Reut Paz (Humboldt University Berlin): ‘The Legal Transcendentalism of Hans Kelsen as a Hole in Time’
The political crises of the 20th century influenced Hans Kelsen (1881-1973) both on an individual and a professional level.1 Kelsen, one of the preeminent jurists of his time, constructed the Pure Theory of Law (1934), before securing his escape from the burning ambers of Europe’s violence. Through this theory, Kelsen attempted to discover the nature of law itself, to determine its structure and its typical forms, independent of the changing content which it exhibits at different times and among different people. Kelsen wanted to obliterate the profession of its limiting duality between the concrete ‘is’ and the normative ‘ought’. This way, his pure theory creates a new path where the fundamental antinomy between realism and idealism is dissolved.
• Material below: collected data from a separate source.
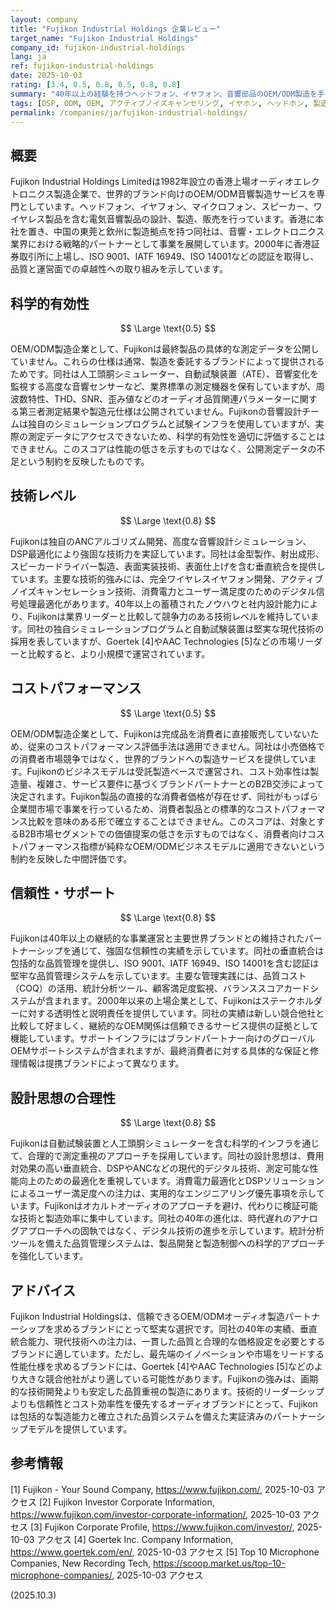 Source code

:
 ```yaml
---
layout: company
title: "Fujikon Industrial Holdings 企業レビュー"
target_name: "Fujikon Industrial Holdings"
company_id: fujikon-industrial-holdings
lang: ja
ref: fujikon-industrial-holdings
date: 2025-10-03
rating: [3.4, 0.5, 0.8, 0.5, 0.8, 0.8]
summary: "40年以上の経験を持つヘッドフォン、イヤフォン、音響部品のOEM/ODM製造を手掛ける香港上場企業"
tags: [DSP, ODM, OEM, アクティブノイズキャンセリング, イヤホン, ヘッドホン, 製造]
permalink: /companies/ja/fujikon-industrial-holdings/
---
```

## 概要

Fujikon Industrial Holdings Limitedは1982年設立の香港上場オーディオエレクトロニクス製造企業で、世界的ブランド向けのOEM/ODM音響製造サービスを専門としています。ヘッドフォン、イヤフォン、マイクロフォン、スピーカー、ワイヤレス製品を含む電気音響製品の設計、製造、販売を行っています。香港に本社を置き、中国の東莞と欽州に製造拠点を持つ同社は、音響・エレクトロニクス業界における戦略的パートナーとして事業を展開しています。2000年に香港証券取引所に上場し、ISO 9001、IATF 16949、ISO 14001などの認証を取得し、品質と運営面での卓越性への取り組みを示しています。

## 科学的有効性

$$ \Large \text{0.5} $$

OEM/ODM製造企業として、Fujikonは最終製品の具体的な測定データを公開していません。これらの仕様は通常、製造を委託するブランドによって提供されるためです。同社は人工頭胴シミュレーター、自動試験装置（ATE）、音響変化を監視する高度な音響センサーなど、業界標準の測定機器を保有していますが、周波数特性、THD、SNR、歪み値などのオーディオ品質関連パラメーターに関する第三者測定結果や製造元仕様は公開されていません。Fujikonの音響設計チームは独自のシミュレーションプログラムと試験インフラを使用していますが、実際の測定データにアクセスできないため、科学的有効性を適切に評価することはできません。このスコアは性能の低さを示すものではなく、公開測定データの不足という制約を反映したものです。

## 技術レベル

$$ \Large \text{0.8} $$

Fujikonは独自のANCアルゴリズム開発、高度な音響設計シミュレーション、DSP最適化により強固な技術力を実証しています。同社は金型製作、射出成形、スピーカードライバー製造、表面実装技術、表面仕上げを含む垂直統合を提供しています。主要な技術的強みには、完全ワイヤレスイヤフォン開発、アクティブノイズキャンセレーション技術、消費電力とユーザー満足度のためのデジタル信号処理最適化があります。40年以上の蓄積されたノウハウと社内設計能力により、Fujikonは業界リーダーと比較して競争力のある技術レベルを維持しています。同社の独自シミュレーションプログラムと自動試験装置は堅実な現代技術の採用を表していますが、Goertek [4]やAAC Technologies [5]などの市場リーダーと比較すると、より小規模で運営されています。

## コストパフォーマンス

$$ \Large \text{0.5} $$

OEM/ODM製造企業として、Fujikonは完成品を消費者に直接販売していないため、従来のコストパフォーマンス評価手法は適用できません。同社は小売価格での消費者市場競争ではなく、世界的ブランドへの製造サービスを提供しています。Fujikonのビジネスモデルは受託製造ベースで運営され、コスト効率性は製造量、複雑さ、サービス要件に基づくブランドパートナーとのB2B交渉によって決定されます。Fujikon製品の直接的な消費者価格が存在せず、同社がもっぱら企業間市場で事業を行っているため、消費者製品との標準的なコストパフォーマンス比較を意味のある形で確立することはできません。このスコアは、対象とするB2B市場セグメントでの価値提案の低さを示すものではなく、消費者向けコストパフォーマンス指標が純粋なOEM/ODMビジネスモデルに適用できないという制約を反映した中間評価です。

## 信頼性・サポート

$$ \Large \text{0.8} $$

Fujikonは40年以上の継続的な事業運営と主要世界ブランドとの維持されたパートナーシップを通じて、強固な信頼性の実績を示しています。同社の垂直統合は包括的な品質管理を提供し、ISO 9001、IATF 16949、ISO 14001を含む認証は堅牢な品質管理システムを示しています。主要な管理実践には、品質コスト（COQ）の活用、統計分析ツール、顧客満足度監視、バランススコアカードシステムが含まれます。2000年以来の上場企業として、Fujikonはステークホルダーに対する透明性と説明責任を提供しています。同社の実績は新しい競合他社と比較して好ましく、継続的なOEM関係は信頼できるサービス提供の証拠として機能しています。サポートインフラにはブランドパートナー向けのグローバルOEMサポートシステムが含まれますが、最終消費者に対する具体的な保証と修理情報は提携ブランドによって異なります。

## 設計思想の合理性

$$ \Large \text{0.8} $$

Fujikonは自動試験装置と人工頭胴シミュレーターを含む科学的インフラを通じて、合理的で測定重視のアプローチを採用しています。同社の設計思想は、費用対効果の高い垂直統合、DSPやANCなどの現代的デジタル技術、測定可能な性能向上のための最適化を重視しています。消費電力最適化とDSPソリューションによるユーザー満足度への注力は、実用的なエンジニアリング優先事項を示しています。Fujikonはオカルトオーディオのアプローチを避け、代わりに検証可能な技術と製造効率に集中しています。同社の40年の進化は、時代遅れのアナログアプローチへの固執ではなく、デジタル技術の進歩を示しています。統計分析ツールを備えた品質管理システムは、製品開発と製造制御への科学的アプローチを強化しています。

## アドバイス

Fujikon Industrial Holdingsは、信頼できるOEM/ODMオーディオ製造パートナーシップを求めるブランドにとって堅実な選択です。同社の40年の実績、垂直統合能力、現代技術への注力は、一貫した品質と合理的な価格設定を必要とするブランドに適しています。ただし、最先端のイノベーションや市場をリードする性能仕様を求めるブランドには、Goertek [4]やAAC Technologies [5]などのより大きな競合他社がより適している可能性があります。Fujikonの強みは、画期的な技術開発よりも安定した品質重視の製造にあります。技術的リーダーシップよりも信頼性とコスト効率性を優先するオーディオブランドにとって、Fujikonは包括的な製造能力と確立された品質システムを備えた実証済みのパートナーシップモデルを提供しています。

## 参考情報

[1] Fujikon - Your Sound Company, https://www.fujikon.com/, 2025-10-03 アクセス
[2] Fujikon Investor Corporate Information, https://www.fujikon.com/investor-corporate-information/, 2025-10-03 アクセス
[3] Fujikon Corporate Profile, https://www.fujikon.com/investor/, 2025-10-03 アクセス
[4] Goertek Inc. Company Information, https://www.goertek.com/en/, 2025-10-03 アクセス
[5] Top 10 Microphone Companies, New Recording Tech, https://scoop.market.us/top-10-microphone-companies/, 2025-10-03 アクセス

(2025.10.3)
The beauty (and vulnerability) of Kelsen’s theory is that it does not depend on the subordination of men to men, but to legal rules that have been created accurately and in accordance to “higher” valid norms. It is through this “chain of valid norms” that culminates within the Grundnorm, an a priori presupposition, that he erected his eternal and transcendental scientific law as the embodiment of an ethical goal. Turning into scientific and logical investigations as a reaction to the growing social irrationality and anarchy was a common denominator to many Jewish intellectuals of the Habsburg Empire. Earlier religious desires that during the age of Enlightenment, the Aufklärung and Jewish Haskalah, were directed towards to making Judaism a rational and modern religious practice, were now transformed into new secular scientific tools in the hands of Sigmund Freud, Karl Popper, Arthur Schnitzler, Erwin Schrödinger, Stefan Zweig, Gustav Mahler, etc. It was in the world of “rational illusions” that they sought to find the reality of life.
Despite Kelsen’s insistence on the purity of the law, it was not, as Martti Koskenniemi articulates, ‘a politically innocent jurisprudence. At the stroke of a pen it redefined as ideology all the nineteenth-century historical and sociological theories that had sought to answer the question of the real nature of (Austrian/German) statehood as well as the attempt to derive international law from humanitarian morality or the sociology of interdependence’.
I would like to explicate Kelsen’s transcendental aspirations for the Pure Theory of Law. I wish to present how his theory corresponded the political instabilities of the Austro-Hungarian monarchy, the insecurities of the German Weimar Republic as well as those of its Jewish author. Additionally, I would like to emphasize the importance of Pure Theory of Law as a “hole in time”: a path away from needing a historical point of reference, let alone the archive.